Sans Superellipse Yihy 1 is a very bold, very wide, medium contrast, upright, tall x-height font visually similar to 'ATC Duel' by Avondale Type Co. and 'PODIUM Sharp' by Machalski (names referenced only for comparison).
Keywords: headlines, posters, sports branding, packaging, signage, sporty, industrial, confident, retro, playful, high impact, brand voice, display clarity, industrial flavor, retro energy, blocky, rounded corners, compact apertures, ink-trap feel, stencil-like breaks.
A heavy, wide sans with rounded-rectangle construction and softened corners throughout. Strokes are thick and fairly uniform, with tight counters and compact apertures that give letters a dense, high-impact texture. Several glyphs show small interior notches and cut-in joins that read like subtle ink-traps or engineered breaks, adding a technical, machined flavor to the otherwise smooth superellipse geometry. The lowercase is large and sturdy with minimal modulation, and the numerals are similarly chunky and squared-off for strong alignment and presence.
Best suited to display settings where impact is the priority: headlines, posters, signage, and bold packaging. The broad, compact letterforms also fit sports and event branding, team marks, and attention-grabbing UI labels, especially when set with ample tracking or at larger sizes.

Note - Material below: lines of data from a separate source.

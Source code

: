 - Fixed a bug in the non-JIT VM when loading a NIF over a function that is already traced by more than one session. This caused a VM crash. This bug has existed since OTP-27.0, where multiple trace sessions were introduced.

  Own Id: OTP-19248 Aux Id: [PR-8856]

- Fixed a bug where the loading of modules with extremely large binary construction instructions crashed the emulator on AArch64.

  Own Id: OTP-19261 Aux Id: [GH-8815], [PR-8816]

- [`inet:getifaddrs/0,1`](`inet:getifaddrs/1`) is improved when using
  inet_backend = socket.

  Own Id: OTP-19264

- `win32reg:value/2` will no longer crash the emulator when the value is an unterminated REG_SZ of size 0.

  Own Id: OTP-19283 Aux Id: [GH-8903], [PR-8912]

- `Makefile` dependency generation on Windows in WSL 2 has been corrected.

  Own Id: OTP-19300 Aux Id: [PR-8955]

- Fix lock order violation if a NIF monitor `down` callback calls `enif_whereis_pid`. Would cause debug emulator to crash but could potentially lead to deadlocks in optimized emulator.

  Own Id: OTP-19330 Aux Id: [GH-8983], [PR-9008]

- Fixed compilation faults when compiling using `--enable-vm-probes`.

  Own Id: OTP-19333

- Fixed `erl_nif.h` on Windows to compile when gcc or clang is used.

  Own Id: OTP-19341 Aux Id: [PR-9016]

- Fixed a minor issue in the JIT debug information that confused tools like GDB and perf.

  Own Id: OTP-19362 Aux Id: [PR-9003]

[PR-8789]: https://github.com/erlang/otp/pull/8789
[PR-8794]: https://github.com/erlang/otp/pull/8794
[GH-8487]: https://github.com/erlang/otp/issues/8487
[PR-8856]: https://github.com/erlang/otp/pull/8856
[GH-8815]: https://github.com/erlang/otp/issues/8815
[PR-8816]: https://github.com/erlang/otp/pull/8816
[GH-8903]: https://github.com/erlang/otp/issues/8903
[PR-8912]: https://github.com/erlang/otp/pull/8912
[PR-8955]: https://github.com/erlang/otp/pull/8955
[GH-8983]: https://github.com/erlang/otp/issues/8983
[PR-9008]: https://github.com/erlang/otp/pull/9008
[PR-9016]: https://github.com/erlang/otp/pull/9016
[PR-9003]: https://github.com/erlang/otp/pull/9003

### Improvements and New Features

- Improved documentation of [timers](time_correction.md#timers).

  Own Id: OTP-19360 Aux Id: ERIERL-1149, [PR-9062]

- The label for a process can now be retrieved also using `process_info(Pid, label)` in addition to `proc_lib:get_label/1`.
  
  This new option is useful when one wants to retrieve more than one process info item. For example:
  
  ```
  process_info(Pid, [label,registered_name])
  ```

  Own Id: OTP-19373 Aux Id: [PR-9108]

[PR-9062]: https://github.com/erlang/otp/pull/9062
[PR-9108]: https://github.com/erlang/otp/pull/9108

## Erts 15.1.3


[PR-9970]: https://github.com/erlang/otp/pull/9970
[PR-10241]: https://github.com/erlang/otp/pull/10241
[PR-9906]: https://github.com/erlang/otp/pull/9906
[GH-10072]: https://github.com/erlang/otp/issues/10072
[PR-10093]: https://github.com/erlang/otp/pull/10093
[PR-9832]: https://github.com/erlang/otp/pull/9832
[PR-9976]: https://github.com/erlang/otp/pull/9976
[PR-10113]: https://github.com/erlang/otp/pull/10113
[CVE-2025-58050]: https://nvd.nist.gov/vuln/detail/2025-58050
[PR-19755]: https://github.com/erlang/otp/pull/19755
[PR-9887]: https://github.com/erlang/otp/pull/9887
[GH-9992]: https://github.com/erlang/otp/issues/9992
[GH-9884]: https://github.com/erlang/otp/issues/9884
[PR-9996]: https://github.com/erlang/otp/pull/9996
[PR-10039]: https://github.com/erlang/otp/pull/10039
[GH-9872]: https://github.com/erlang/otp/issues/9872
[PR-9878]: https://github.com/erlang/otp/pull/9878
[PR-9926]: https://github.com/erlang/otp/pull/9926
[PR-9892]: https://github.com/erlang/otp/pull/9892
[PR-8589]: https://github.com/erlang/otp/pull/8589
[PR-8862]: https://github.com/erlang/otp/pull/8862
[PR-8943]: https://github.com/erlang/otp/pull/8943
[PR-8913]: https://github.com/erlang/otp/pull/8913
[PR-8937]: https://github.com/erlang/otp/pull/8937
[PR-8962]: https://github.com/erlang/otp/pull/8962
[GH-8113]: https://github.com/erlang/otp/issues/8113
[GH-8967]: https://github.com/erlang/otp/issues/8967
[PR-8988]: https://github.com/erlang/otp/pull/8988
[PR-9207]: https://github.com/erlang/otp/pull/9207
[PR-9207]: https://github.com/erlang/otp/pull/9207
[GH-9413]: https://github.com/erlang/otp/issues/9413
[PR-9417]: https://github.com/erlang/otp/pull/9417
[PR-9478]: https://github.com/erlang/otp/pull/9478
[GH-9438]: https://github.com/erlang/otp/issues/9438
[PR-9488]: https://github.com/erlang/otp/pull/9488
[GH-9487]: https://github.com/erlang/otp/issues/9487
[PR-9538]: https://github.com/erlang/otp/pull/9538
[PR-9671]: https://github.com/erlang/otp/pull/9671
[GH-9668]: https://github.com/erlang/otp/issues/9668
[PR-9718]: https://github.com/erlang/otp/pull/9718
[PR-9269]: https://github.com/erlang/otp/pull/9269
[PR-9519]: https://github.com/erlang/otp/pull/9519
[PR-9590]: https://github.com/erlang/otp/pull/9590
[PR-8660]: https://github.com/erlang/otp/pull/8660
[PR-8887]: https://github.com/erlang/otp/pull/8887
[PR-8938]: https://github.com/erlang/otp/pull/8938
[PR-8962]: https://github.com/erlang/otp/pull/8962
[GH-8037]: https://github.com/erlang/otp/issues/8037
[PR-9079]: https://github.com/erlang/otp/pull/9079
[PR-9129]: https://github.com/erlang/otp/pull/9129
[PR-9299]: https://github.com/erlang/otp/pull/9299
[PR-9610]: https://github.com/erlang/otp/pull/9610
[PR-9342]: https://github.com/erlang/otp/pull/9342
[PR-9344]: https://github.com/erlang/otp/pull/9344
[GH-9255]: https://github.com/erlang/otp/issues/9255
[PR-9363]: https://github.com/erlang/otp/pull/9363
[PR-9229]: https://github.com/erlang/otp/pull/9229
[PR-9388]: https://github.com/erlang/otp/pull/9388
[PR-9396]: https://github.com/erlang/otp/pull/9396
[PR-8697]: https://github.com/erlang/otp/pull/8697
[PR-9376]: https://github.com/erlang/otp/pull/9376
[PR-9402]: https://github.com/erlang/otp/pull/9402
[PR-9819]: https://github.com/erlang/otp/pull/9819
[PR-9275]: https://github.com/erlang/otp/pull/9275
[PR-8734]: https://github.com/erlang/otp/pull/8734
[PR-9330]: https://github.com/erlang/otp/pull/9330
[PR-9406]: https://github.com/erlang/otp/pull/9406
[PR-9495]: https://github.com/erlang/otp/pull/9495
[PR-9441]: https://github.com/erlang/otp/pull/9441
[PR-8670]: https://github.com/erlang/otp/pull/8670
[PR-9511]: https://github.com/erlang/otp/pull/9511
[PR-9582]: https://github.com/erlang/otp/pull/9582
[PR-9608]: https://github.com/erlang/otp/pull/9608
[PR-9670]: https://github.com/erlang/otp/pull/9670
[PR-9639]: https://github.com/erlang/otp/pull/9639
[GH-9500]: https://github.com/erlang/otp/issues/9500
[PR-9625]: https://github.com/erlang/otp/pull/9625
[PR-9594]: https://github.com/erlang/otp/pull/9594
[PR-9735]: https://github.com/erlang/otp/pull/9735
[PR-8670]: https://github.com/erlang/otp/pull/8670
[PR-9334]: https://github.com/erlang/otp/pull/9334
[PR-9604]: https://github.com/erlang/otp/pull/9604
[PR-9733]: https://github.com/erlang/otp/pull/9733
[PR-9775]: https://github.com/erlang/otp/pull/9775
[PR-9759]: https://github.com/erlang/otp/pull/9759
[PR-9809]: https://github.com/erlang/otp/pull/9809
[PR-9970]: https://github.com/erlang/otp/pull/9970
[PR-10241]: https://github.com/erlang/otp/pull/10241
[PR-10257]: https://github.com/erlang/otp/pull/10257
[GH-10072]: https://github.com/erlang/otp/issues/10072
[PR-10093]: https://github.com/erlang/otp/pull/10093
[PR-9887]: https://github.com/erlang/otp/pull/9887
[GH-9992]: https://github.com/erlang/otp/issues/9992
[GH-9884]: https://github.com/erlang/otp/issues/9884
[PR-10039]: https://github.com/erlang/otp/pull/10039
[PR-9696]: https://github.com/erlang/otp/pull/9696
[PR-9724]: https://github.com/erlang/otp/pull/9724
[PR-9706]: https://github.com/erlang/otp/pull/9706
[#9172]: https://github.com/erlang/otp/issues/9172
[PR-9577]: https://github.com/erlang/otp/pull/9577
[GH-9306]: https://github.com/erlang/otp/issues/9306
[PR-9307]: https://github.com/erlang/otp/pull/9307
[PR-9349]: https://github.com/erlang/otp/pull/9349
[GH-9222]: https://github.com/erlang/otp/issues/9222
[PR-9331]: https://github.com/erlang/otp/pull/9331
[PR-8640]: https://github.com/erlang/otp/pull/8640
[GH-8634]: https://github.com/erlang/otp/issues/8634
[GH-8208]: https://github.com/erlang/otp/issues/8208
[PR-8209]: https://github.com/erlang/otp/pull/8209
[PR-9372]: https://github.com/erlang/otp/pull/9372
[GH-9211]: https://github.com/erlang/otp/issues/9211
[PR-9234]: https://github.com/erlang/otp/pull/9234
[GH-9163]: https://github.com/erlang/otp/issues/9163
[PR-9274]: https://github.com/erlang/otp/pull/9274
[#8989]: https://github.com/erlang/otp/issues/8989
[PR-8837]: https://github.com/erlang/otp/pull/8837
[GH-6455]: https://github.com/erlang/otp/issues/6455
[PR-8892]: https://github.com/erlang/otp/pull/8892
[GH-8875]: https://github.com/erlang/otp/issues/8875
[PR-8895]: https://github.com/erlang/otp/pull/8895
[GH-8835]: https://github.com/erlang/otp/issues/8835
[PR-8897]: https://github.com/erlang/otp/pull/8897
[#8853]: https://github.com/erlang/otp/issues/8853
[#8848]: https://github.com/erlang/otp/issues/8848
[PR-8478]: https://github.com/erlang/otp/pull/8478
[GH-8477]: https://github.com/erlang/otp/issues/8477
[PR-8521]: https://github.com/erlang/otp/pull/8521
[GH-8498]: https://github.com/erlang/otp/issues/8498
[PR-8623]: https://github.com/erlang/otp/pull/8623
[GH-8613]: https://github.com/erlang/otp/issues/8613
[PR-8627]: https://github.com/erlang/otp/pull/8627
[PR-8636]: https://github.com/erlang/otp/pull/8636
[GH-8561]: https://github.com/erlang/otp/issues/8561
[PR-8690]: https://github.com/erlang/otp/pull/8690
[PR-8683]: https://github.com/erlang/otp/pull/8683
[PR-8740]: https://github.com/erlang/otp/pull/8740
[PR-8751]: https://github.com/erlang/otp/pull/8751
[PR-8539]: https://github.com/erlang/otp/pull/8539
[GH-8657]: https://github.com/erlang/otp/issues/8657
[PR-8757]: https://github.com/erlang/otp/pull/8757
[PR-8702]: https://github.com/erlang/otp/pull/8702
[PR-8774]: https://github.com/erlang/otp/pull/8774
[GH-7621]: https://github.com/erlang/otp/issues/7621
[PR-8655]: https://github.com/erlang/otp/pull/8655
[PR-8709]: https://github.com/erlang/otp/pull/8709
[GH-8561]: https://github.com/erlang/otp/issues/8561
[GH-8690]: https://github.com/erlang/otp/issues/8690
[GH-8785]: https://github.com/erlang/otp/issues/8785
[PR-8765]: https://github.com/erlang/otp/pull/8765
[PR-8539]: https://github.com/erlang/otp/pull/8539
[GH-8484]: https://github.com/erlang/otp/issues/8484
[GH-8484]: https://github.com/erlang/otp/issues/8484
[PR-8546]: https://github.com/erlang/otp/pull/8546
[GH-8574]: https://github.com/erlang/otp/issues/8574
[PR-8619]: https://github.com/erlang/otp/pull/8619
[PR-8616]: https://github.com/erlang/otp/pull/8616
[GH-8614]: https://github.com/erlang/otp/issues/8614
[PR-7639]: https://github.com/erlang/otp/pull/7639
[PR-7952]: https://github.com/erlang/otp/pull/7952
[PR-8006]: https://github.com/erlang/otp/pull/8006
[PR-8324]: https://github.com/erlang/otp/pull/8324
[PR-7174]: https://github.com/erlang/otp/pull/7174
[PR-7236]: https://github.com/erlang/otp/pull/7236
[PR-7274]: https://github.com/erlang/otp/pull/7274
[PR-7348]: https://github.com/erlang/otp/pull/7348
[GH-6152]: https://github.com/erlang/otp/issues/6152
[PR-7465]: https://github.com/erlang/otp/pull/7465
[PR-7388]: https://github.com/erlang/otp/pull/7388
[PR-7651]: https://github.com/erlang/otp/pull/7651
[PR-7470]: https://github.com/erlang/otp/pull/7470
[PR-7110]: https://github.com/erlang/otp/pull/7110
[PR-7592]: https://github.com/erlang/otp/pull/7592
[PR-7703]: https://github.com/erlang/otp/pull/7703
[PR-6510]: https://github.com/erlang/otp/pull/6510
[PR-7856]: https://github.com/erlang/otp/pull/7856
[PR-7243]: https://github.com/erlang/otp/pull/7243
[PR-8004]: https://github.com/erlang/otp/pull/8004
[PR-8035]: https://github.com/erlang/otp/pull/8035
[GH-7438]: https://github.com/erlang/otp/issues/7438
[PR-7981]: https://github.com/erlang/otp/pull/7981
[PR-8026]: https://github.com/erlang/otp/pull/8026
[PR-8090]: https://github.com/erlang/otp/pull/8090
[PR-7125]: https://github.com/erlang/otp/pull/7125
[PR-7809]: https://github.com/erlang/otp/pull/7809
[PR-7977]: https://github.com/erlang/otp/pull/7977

The overall tone is loud, assertive, and energetic, with a slightly retro, scoreboard-like attitude. Its rounded block forms keep the weight from feeling harsh, while the small cut-ins lend a utilitarian, industrial edge. The result feels confident and punchy—built to grab attention rather than disappear into body text.
The font appears designed to deliver maximum visual weight and width with a friendly rounded geometry, while adding small engineered cut-ins to improve clarity and give a distinctive, industrial character. It prioritizes bold legibility and a strong graphic silhouette for branding and display typography.
Spacing appears generous in display sizes, and the dense interior shapes make smaller sizes more sensitive to crowding. The design stays consistent across uppercase, lowercase, and figures, keeping a cohesive “rounded block” rhythm in both single letters and long lines of text.